Does being pregnant mean saying goodbye to softball, tennis or any other sport you enjoy? Not necessarily.
Being physically active during pregnancy offers women many health benefits, among them a psychological lift, optimal weight gain and better aerobic fitness. For most pregnancies, mild to moderate physical activity benefits mom and won't affect your unborn child. Consider these benefits to staying active during pregnancy. You can:
- Look and feel good as your body changes.
- Promote muscle tone, stamina and strength.
- Reduce leg and back pain, constipation, swelling and bloating.
- Promote blood circulation and possibly help prevent varicose veins.
- Help your posture and balance, which is very important as your center of gravity shifts.
- Sleep better.
- Prepare your body for labor and childbirth.
- Get your body back in shape after delivery.
From 2008 Physical Activity Guidelines for Americans: Pregnant and Postpartum Women
Healthy women who are not already doing vigorous-intensity physical activity should get at least 2 hours and 30 minutes (150 minutes) of moderate-intensity aerobic activity a week. Preferably, this activity should be spread throughout the week. Women who regularly engage in vigorous-intensity aerobic activity or high amounts of activity can continue their activity provided that their condition remains unchanged and they talk to their health care provider about their activity level throughout their pregnancy.
All the nutritional issues that relate to a healthy pregnancy apply to female athletes.
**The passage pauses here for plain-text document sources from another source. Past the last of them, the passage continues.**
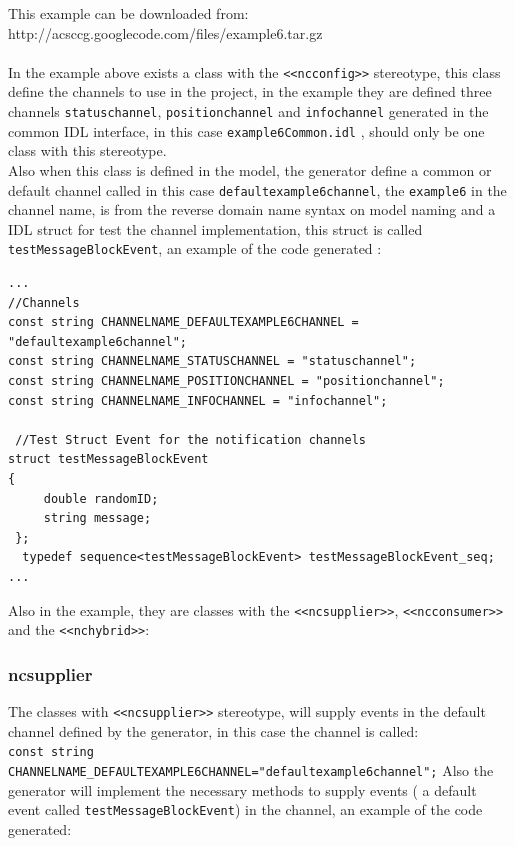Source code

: This example can be downloaded from:
http://acsccg.googlecode.com/files/example6.tar.gz\\
\\
In the example above exists a class with the \verb+<<ncconfig>>+ stereotype,
this class define the channels to use in the project, in the example they are
defined three channels \verb+statuschannel+, \verb+positionchannel+ and
\verb+infochannel+ generated in the common IDL interface, in this case
\verb+example6Common.idl+ , should only be one class with this stereotype.
\\
Also when this class is defined in the model, the generator define a common or
default channel called in this case \verb+defaultexample6channel+, the
\verb+example6+ in the channel name, is from the reverse domain name syntax on
model naming and a IDL struct for test the channel implementation, this struct
is called \verb+testMessageBlockEvent+, an example of the code generated :

\begin{center}
\begin{verbatim}
...
//Channels
const string CHANNELNAME_DEFAULTEXAMPLE6CHANNEL = "defaultexample6channel";
const string CHANNELNAME_STATUSCHANNEL = "statuschannel";
const string CHANNELNAME_POSITIONCHANNEL = "positionchannel";
const string CHANNELNAME_INFOCHANNEL = "infochannel";

 //Test Struct Event for the notification channels
struct testMessageBlockEvent
{
     double randomID;  
     string message;
 };
  typedef sequence<testMessageBlockEvent> testMessageBlockEvent_seq;
...
\end{verbatim}
\end{center}

Also in the example, they are classes with the \verb+<<ncsupplier>>+,
\verb+<<ncconsumer>>+ and the \verb+<<nchybrid>>+:

\subsubsection{ncsupplier}
The classes with  \verb+<<ncsupplier>>+ stereotype, will supply events in the
default channel defined by the generator, in this case the channel is called:\\
\verb+const string CHANNELNAME_DEFAULTEXAMPLE6CHANNEL="defaultexample6channel";+
Also the generator will implement the necessary methods to supply events ( a
default event called \verb+testMessageBlockEvent+) in the channel, an
example of the code generated:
Eat a varied and balanced diet with enough calories to support your baby and your own needs while meeting the physical demands of your activity.
Fluid replacement has even more health implications during pregnancy as your own and your baby's blood volume increases. If you don't drink enough fluids, you're at greater risk for dehydration and overheating; early in pregnancy, that can affect the development of your unborn baby. Stay hydrated throughout the day with water plus fat-free or low-fat milk and moderate servings of 100 percent juice.